Fundamento Corporación Patagonia: Desde hace más dos décadas, diversos grupos locales han levantado iniciativas y ejecutado acciones reales para hacer de Chiloé un espacio efectivo de desarrollo cultural, de crecimiento económico sustentable, que preserve la riqueza patrimonial heredada de una cultura mestiza y una naturaleza privilegiada al sur del mundo. Se trata principalmente de personas que al descubrir y atesorar el valor de su propio origen, comprenden que el desarrollo debe partir desde el interior de la cultura y no de políticas externas globalizadoras que muchas veces dejan fuera las características particulares de las comunidades en las cuales se pretenden aplicar.
Es así como el la década del setenta se empezó a urdir un proceso cultural que se inicia en Castro con el Taller Literario AUMEN que a los años se complementa con el Taller PUERTAZUL, compuesto principalmente de arquitectos. En Ancud, el Obispado levanta FUNDECHI, la Fundación para el Desarrollo de Chiloé.

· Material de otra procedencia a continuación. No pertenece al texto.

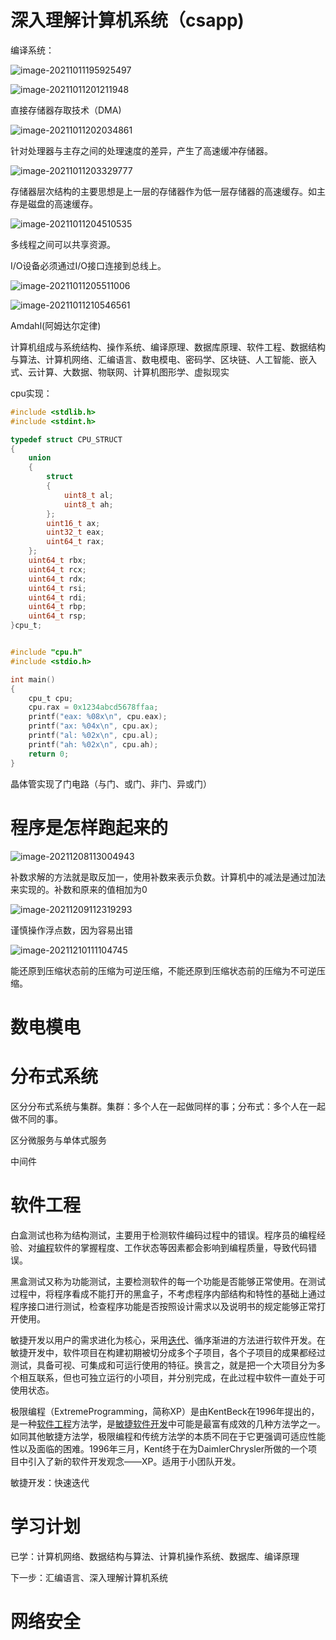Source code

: # 深入理解计算机系统（csapp)

编译系统：

![image-20211011195925497](C:\Users\hp\AppData\Roaming\Typora\typora-user-images\image-20211011195925497.png)

![image-20211011201211948](C:\Users\hp\AppData\Roaming\Typora\typora-user-images\image-20211011201211948.png)

直接存储器存取技术（DMA)

![image-20211011202034861](C:\Users\hp\AppData\Roaming\Typora\typora-user-images\image-20211011202034861.png)

针对处理器与主存之间的处理速度的差异，产生了高速缓冲存储器。

![image-20211011203329777](C:\Users\hp\AppData\Roaming\Typora\typora-user-images\image-20211011203329777.png)

存储器层次结构的主要思想是上一层的存储器作为低一层存储器的高速缓存。如主存是磁盘的高速缓存。

![image-20211011204510535](C:\Users\hp\AppData\Roaming\Typora\typora-user-images\image-20211011204510535.png)

多线程之间可以共享资源。

I/O设备必须通过I/O接口连接到总线上。

![image-20211011205511006](C:\Users\hp\AppData\Roaming\Typora\typora-user-images\image-20211011205511006.png)

![image-20211011210546561](C:\Users\hp\AppData\Roaming\Typora\typora-user-images\image-20211011210546561.png)

Amdahl(阿姆达尔定律)

计算机组成与系统结构、操作系统、编译原理、数据库原理、软件工程、数据结构与算法、计算机网络、汇编语言、数电模电、密码学、区块链、人工智能、嵌入式、云计算、大数据、物联网、计算机图形学、虚拟现实

cpu实现：

```c
#include <stdlib.h>
#include <stdint.h>

typedef struct CPU_STRUCT
{
    union
    {
        struct
        {
            uint8_t al;
            uint8_t ah;
        };
        uint16_t ax;
        uint32_t eax;
        uint64_t rax;
    };
    uint64_t rbx;
    uint64_t rcx;
    uint64_t rdx;
    uint64_t rsi;
    uint64_t rdi;
    uint64_t rbp;
    uint64_t rsp;
}cpu_t;


#include "cpu.h"
#include <stdio.h>

int main()
{
    cpu_t cpu;
    cpu.rax = 0x1234abcd5678ffaa;
    printf("eax: %08x\n", cpu.eax);
    printf("ax: %04x\n", cpu.ax);
    printf("al: %02x\n", cpu.al);
    printf("ah: %02x\n", cpu.ah);
    return 0;
}
```

晶体管实现了门电路（与门、或门、非门、异或门）



# 程序是怎样跑起来的

![image-20211208113004943](C:\Users\hp\AppData\Roaming\Typora\typora-user-images\image-20211208113004943.png)

补数求解的方法就是取反加一，使用补数来表示负数。计算机中的减法是通过加法来实现的。补数和原来的值相加为0

![image-20211209112319293](C:\Users\hp\AppData\Roaming\Typora\typora-user-images\image-20211209112319293.png)

谨慎操作浮点数，因为容易出错

![image-20211210111104745](C:\Users\hp\AppData\Roaming\Typora\typora-user-images\image-20211210111104745.png)

能还原到压缩状态前的压缩为可逆压缩，不能还原到压缩状态前的压缩为不可逆压缩。

# 数电模电

# 分布式系统

区分分布式系统与集群。集群：多个人在一起做同样的事；分布式：多个人在一起做不同的事。

区分微服务与单体式服务

中间件

# 软件工程

白盒测试也称为结构测试，主要用于检测软件编码过程中的错误。程序员的编程经验、对[编程](https://baike.baidu.com/item/编程/139828)软件的掌握程度、工作状态等因素都会影响到编程质量，导致代码错误。

黑盒测试又称为功能测试，主要检测软件的每一个功能是否能够正常使用。在测试过程中，将程序看成不能打开的黑盒子，不考虑程序内部结构和特性的基础上通过程序接口进行测试，检查程序功能是否按照设计需求以及说明书的规定能够正常打开使用。

敏捷开发以用户的需求进化为核心，采用[迭代](https://baike.baidu.com/item/迭代/8415523)、循序渐进的方法进行软件开发。在敏捷开发中，软件项目在构建初期被切分成多个子项目，各个子项目的成果都经过测试，具备可视、可集成和可运行使用的特征。换言之，就是把一个大项目分为多个相互联系，但也可独立运行的小项目，并分别完成，在此过程中软件一直处于可使用状态。

极限编程（ExtremeProgramming，简称XP）是由KentBeck在1996年提出的，是一种[软件工程](https://baike.baidu.com/item/软件工程/16352442)方法学，是[敏捷软件开发](https://baike.baidu.com/item/敏捷软件开发/7108658)中可能是最富有成效的几种方法学之一。如同其他敏捷方法学，极限编程和传统方法学的本质不同在于它更强调可适应性能性以及面临的困难。1996年三月，Kent终于在为DaimlerChrysler所做的一个项目中引入了新的软件开发观念——XP。适用于小团队开发。

敏捷开发：快速迭代

# 学习计划

已学：计算机网络、数据结构与算法、计算机操作系统、数据库、编译原理

下一步：汇编语言、深入理解计算机系统

# 网络安全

Las propuestas en el tiempo se cruzan, se refuerzan, se confrontan, aparecen nuevos centros de actividad, pero en definitiva lo que buscan es conocer a Chiloé desde una dimensión más crítica y proponer "nuevas formas de enfrentamiento con el quehacer artístico y la realidad", como algún escrito de la época lo anota.

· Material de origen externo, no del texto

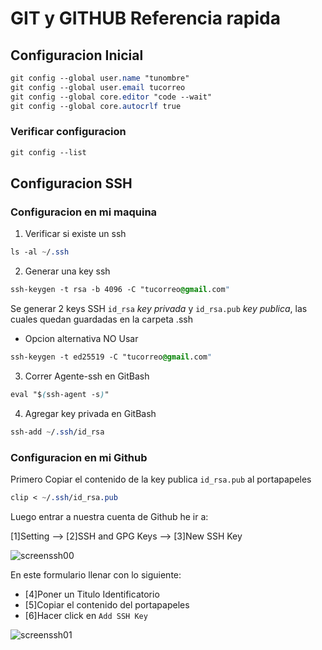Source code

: # GIT y GITHUB Referencia rapida

## Configuracion Inicial
``` css
git config --global user.name "tunombre"
git config --global user.email tucorreo
git config --global core.editor "code --wait"
git config --global core.autocrlf true
```
### Verificar configuracion
``` css
git config --list
```

## Configuracion SSH
### Configuracion en mi maquina

1. Verificar si existe un ssh
```css
ls -al ~/.ssh
```

2. Generar una key ssh
```css
ssh-keygen -t rsa -b 4096 -C "tucorreo@gmail.com"
```
Se generar 2 keys SSH `id_rsa` *key privada* y `id_rsa.pub` *key publica*, las cuales quedan guardadas en la carpeta .ssh

- Opcion alternativa NO Usar
```css
ssh-keygen -t ed25519 -C "tucorreo@gmail.com"
```

3. Correr Agente-ssh en GitBash
```css
eval "$(ssh-agent -s)"
```

4. Agregar key privada en GitBash
```css
ssh-add ~/.ssh/id_rsa
```
### Configuracion en mi Github

Primero Copiar el contenido de la key publica `id_rsa.pub` al portapapeles
```css
clip < ~/.ssh/id_rsa.pub
```
Luego entrar a nuestra cuenta de Github he ir a:
   
[1]Setting --> [2]SSH and GPG Keys --> [3]New SSH Key

![screenssh00](https://github.com/rimardev/referencia-frontend/blob/main/img/set-github-ssh00.jpg)

En este formulario llenar con lo siguiente:
- [4]Poner un Titulo Identificatorio
- [5]Copiar el contenido del portapapeles
- [6]Hacer click en `Add SSH Key`

![screenssh01](https://github.com/rimardev/referencia-frontend/blob/main/img/set-github-ssh01.jpg)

Por cierto que aquí subyace una fuerte corriente que quiere expresar su región desde sus propias realidades y culturas acumuladas a través de una larga historia de comunidades. Se quiere "pasar al siglo XXI sin dejar de ser Chiloé", como lo expresa el obispo Ysern. Es un desafío desde la modernidad, es decir, que arrastra valores, pensamientos y estéticas asentadas en la experiencia, pero proyectadas al mundo, con los códigos apropiados para una lectura universal.
Estos grupos, con distintas alianzas, han abordado programas sociales, ecológicos, artísticos y contingentes. Como resultados concretos: creación de un importante grupo de escritores y arquitectos en la región; enfrentamiento a la erradicación de los palafitos de Castro y al Proyecto Astillas Chiloé, que consideraba la deforestación de 124.000 há de bosque nativo; se organizan las SEMANAS ALTERNATIVAS a fines de los 80?s y en los 90?s se construye el MUSEO DE ARTE MODERNO y el ARCHIVO DE CHILOÉ. Y hoy el desafío es: organizar y levantar la universidad para Chiloé y el austro. La llamaremos ARCIS-PATAGONIA.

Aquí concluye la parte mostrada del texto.